■ ACTIVITY
Your answer should contain only the lines from the top of the data below down through the one with "decentralized structure. We", transcribed exactly and without pictures; please include nothing more.

Segment Open

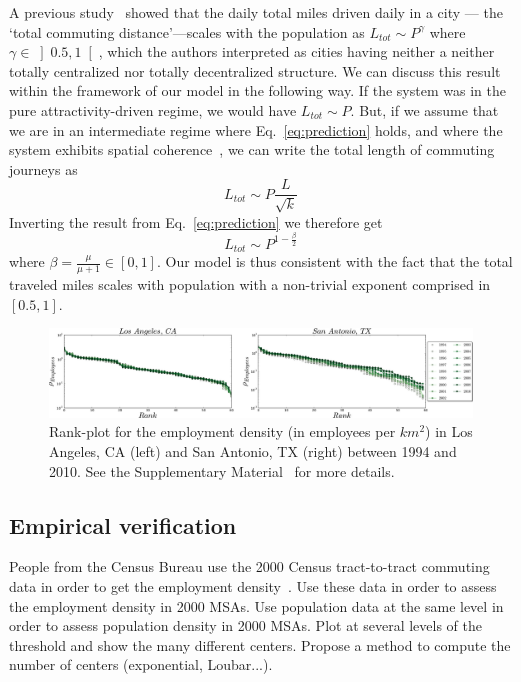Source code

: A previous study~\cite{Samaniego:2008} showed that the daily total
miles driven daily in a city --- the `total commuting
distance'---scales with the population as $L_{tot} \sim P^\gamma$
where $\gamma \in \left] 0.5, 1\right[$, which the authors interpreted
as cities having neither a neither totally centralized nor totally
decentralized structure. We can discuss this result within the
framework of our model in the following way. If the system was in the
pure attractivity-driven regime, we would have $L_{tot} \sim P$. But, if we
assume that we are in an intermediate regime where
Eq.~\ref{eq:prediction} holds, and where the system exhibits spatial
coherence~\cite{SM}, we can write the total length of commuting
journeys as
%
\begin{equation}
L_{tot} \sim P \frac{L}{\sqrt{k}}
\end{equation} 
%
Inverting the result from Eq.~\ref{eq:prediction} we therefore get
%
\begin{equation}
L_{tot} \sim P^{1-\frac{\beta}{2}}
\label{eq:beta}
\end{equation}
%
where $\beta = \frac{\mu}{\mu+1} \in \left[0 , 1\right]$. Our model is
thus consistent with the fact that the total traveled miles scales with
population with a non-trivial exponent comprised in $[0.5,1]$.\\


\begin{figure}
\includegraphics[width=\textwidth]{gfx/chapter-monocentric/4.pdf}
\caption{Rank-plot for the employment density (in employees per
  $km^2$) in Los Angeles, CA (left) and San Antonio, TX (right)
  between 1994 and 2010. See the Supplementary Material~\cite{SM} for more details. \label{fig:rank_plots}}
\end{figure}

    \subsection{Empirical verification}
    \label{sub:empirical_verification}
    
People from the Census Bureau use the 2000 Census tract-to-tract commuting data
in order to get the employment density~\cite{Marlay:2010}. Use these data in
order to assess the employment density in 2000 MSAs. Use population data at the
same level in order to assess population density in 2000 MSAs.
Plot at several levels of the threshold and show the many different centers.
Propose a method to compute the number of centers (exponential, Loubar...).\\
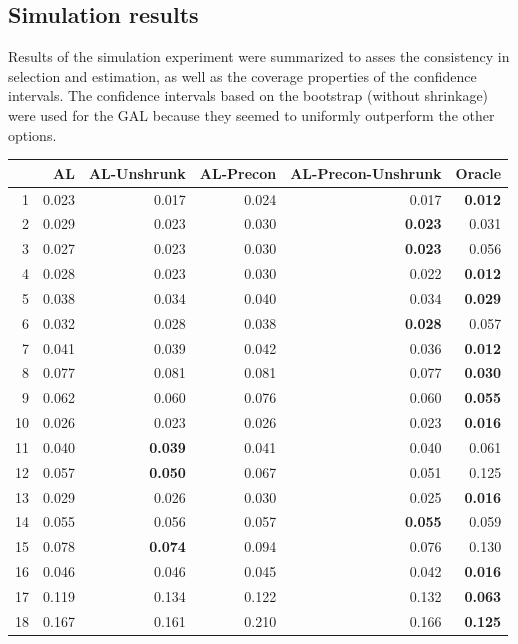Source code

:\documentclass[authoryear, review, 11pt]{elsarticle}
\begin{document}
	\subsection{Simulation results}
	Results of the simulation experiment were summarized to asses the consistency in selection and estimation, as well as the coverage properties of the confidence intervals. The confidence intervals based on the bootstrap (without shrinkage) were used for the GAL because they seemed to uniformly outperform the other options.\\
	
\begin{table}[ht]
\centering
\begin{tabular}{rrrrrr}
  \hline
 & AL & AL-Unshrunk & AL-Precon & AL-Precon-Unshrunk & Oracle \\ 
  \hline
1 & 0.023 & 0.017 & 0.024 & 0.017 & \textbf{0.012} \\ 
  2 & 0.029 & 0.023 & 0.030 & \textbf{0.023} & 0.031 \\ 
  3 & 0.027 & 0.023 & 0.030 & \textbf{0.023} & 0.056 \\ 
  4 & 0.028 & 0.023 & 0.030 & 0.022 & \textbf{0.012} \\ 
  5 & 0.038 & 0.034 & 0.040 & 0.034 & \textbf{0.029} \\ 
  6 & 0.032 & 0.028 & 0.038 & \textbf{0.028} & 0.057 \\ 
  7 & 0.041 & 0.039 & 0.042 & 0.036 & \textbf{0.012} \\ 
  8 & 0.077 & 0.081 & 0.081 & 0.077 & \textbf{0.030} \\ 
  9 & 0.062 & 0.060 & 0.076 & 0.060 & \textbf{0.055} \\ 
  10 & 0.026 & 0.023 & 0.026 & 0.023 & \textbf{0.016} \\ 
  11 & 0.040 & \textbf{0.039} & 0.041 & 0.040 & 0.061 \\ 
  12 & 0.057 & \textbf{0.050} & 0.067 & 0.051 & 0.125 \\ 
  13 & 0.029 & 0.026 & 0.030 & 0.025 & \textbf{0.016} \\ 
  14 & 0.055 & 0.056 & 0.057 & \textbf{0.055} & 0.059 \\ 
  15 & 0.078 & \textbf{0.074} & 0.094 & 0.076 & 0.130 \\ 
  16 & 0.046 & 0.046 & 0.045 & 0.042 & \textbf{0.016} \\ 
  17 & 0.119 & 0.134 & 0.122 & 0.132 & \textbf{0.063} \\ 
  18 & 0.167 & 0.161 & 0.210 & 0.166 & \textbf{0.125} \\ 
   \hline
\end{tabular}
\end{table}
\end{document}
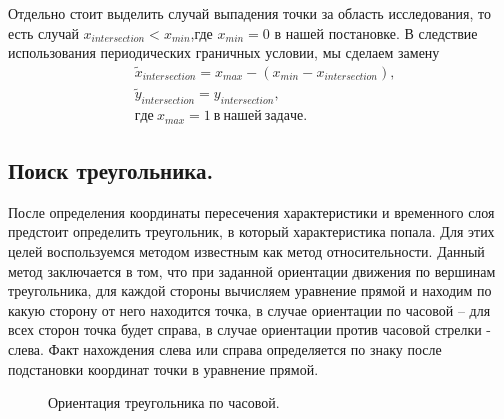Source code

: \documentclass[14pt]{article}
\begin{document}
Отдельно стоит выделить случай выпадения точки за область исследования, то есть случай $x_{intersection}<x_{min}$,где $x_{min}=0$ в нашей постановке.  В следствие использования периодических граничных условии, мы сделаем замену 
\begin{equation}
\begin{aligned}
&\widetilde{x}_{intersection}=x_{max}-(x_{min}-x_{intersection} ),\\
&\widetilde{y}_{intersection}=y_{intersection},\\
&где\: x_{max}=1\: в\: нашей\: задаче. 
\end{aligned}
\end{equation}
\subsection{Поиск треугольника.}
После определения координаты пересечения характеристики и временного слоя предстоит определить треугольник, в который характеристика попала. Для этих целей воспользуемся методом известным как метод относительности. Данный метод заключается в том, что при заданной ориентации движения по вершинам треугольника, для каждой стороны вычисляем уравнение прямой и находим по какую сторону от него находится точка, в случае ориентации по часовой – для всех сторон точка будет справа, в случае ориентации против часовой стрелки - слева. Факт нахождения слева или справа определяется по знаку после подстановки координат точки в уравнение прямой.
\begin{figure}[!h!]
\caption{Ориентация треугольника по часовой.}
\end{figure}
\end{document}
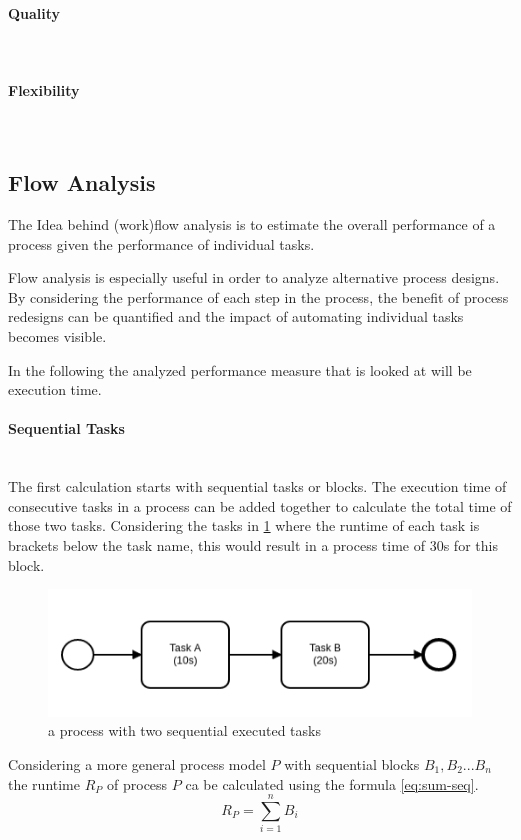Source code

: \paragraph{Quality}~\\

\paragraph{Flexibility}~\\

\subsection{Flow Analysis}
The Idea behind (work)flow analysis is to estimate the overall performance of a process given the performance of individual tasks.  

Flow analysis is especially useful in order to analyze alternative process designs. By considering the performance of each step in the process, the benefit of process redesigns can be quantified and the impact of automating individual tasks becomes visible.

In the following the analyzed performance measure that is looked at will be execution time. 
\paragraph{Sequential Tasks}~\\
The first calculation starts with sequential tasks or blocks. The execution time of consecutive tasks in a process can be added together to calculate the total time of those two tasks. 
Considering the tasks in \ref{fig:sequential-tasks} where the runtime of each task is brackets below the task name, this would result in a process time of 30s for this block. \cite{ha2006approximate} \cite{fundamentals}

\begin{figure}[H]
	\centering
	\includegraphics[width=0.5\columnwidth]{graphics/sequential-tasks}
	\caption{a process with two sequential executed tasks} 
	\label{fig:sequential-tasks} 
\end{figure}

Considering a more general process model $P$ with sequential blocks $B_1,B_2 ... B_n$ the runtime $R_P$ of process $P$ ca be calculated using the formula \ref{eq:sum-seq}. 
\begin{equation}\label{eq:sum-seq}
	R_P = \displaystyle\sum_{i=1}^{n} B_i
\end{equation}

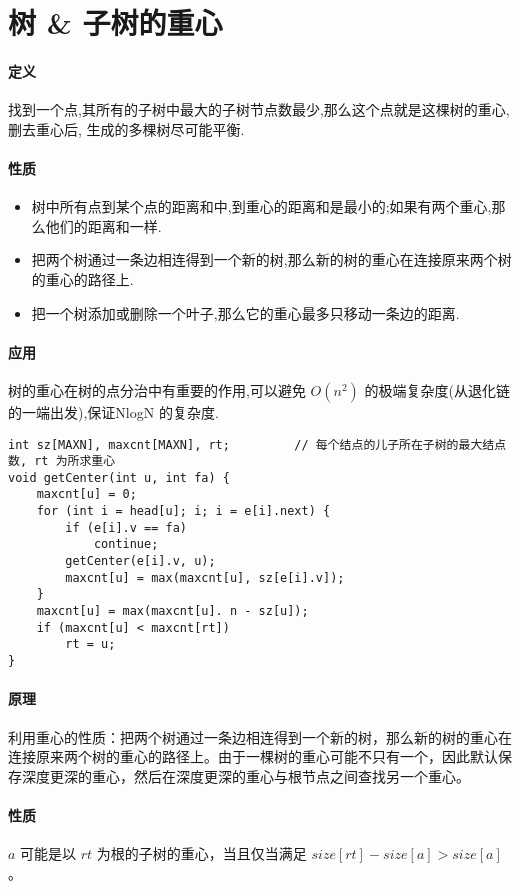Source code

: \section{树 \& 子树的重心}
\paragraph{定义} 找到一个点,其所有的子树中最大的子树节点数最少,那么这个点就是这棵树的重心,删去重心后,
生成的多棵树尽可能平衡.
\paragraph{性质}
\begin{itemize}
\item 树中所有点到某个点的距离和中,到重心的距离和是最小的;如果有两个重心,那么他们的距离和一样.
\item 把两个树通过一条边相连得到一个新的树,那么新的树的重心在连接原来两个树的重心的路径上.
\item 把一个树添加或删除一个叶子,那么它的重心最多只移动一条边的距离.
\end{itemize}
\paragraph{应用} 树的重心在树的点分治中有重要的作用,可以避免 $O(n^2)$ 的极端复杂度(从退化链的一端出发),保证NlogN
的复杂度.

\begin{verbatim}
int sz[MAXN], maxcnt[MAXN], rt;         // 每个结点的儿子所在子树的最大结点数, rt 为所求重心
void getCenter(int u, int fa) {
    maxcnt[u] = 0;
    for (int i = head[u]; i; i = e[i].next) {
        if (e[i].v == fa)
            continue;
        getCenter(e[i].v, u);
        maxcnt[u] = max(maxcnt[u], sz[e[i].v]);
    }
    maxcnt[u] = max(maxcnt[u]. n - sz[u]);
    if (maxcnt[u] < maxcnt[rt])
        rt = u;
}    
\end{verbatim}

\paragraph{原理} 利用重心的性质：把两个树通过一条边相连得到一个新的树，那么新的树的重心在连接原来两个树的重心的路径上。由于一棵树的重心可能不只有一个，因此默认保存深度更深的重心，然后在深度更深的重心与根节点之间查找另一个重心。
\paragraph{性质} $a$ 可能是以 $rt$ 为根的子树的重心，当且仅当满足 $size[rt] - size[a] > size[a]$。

Segment Closed

■ SOLVED EXERCISE
Source code

: A previous study~\cite{Samaniego:2008} showed that the daily total
miles driven daily in a city --- the `total commuting
distance'---scales with the population as $L_{tot} \sim P^\gamma$
where $\gamma \in \left] 0.5, 1\right[$, which the authors interpreted
as cities having neither a neither totally centralized nor totally
decentralized structure. We can discuss this result within the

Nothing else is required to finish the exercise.